We discussed sanitation and building of VIP Latrines. (VIP is ventilated improved latrines). We encourage people to build and use sanitation facilities but many church facilities do not have them. If we seriously want to reduce childhood mortality we have to reduce intestinal/diarrheal diseases. Simple hand washing with soap will have a bigger impact than a new borehole or improved well. Using a VIP latrine and washing your hands after will have a huge effect on child mortality. This is a hard sell. People feel thirst and can equate thirst with illness. You cannot taste or feel the bacteria or viruses that cause a similar set of symptoms. The cause can be today and effect can be tomorrow the connection between sanitation and illness is not as obvious as water and thirst.

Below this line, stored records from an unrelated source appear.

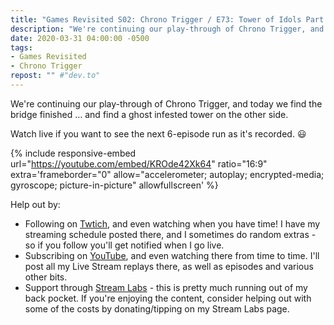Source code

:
 ```yaml
---
title: "Games Revisited S02: Chrono Trigger / E73: Tower of Idols Part 1"
description: "We're continuing our play-through of Chrono Trigger, and today we find the bridge finished &hellip; and find a ghost infested tower on the other side."
date: 2020-03-31 04:00:00 -0500
tags:
- Games Revisited
- Chrono Trigger
repost: "" #"dev.to"
---
```


We're continuing our play-through of Chrono Trigger, and today we find the bridge finished &hellip; and find a ghost infested tower on the other side.

Watch live if you want to see the next 6-episode run as it's recorded. :smiley:
<!--more-->

{% include responsive-embed url="https://youtube.com/embed/KROde42Xk64" ratio="16:9" extra='frameborder="0" allow="accelerometer; autoplay; encrypted-media; gyroscope; picture-in-picture" allowfullscreen' %}

Help out by:
 * Following on [Twtich](https://twitch.tv/AnonJr_Live), and even watching when you have time! I have my streaming schedule posted there, and I sometimes do random extras - so if you follow you'll get notified when I go live.
 * Subscribing on [YouTube](http://www.youtube.com/channel/UCXafqhKHbkSUIrq0LAuu0tw), and even watching there from time to time. I'll post all my Live Stream replays there, as well as episodes and various other bits.
 * Support through [Stream Labs](https://streamlabs.com/anonjr_live) - this is pretty much running out of my back pocket. If you're enjoying the content, consider helping out with some of the costs by donating/tipping on my Stream Labs page.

When a team from the church comes to a village and drills a borehole, installs a pump and teaches some people how to fix it when it breaks, the amount of goodwill that translates in evangelism is high. But the effect on childhood mortality is minimal. The water is collected in contaminated containers, stored in containers without protection from contamination. The big payoff for public health comes from maintaining the water clean as well as the food you eat and the hands you eat your food with.

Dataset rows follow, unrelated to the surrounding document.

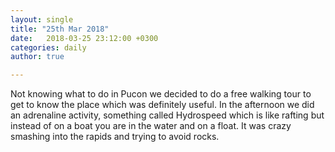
 ```yaml
---
layout: single
title: "25th Mar 2018"
date:   2018-03-25 23:12:00 +0300
categories: daily
author: true

---
```


Not knowing what to do in Pucon we decided to do a free walking tour to get to know the place which was definitely useful. In the afternoon we did an adrenaline activity, something called Hydrospeed which is like rafting but instead of on a boat you are in the water and on a float. It was crazy smashing into the rapids and trying to avoid rocks.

Bishop Ben told me something new to me. That in the past the dispenser would greet their first patients in the morning with a short devotion, pray for their healing, and give a short class on prevention. The patients were pleased that they not only got some pills for their illness but someone prayed for their healing. In all the dispensaries I have visited I have never heard about this. Of course I have never been to one early in the morning and have never asked. The dispensers we have talked to probably thought the devotion as a routine not worth mentioning. But we had asked several about teaching out in the village and few have gone out. As I think about it I do remember something going on at the porch of the Numan dispensary as I walked to the guest house restaurant for breakfast. Note to self: Ask Fidelus if this is a common practice at dispensary.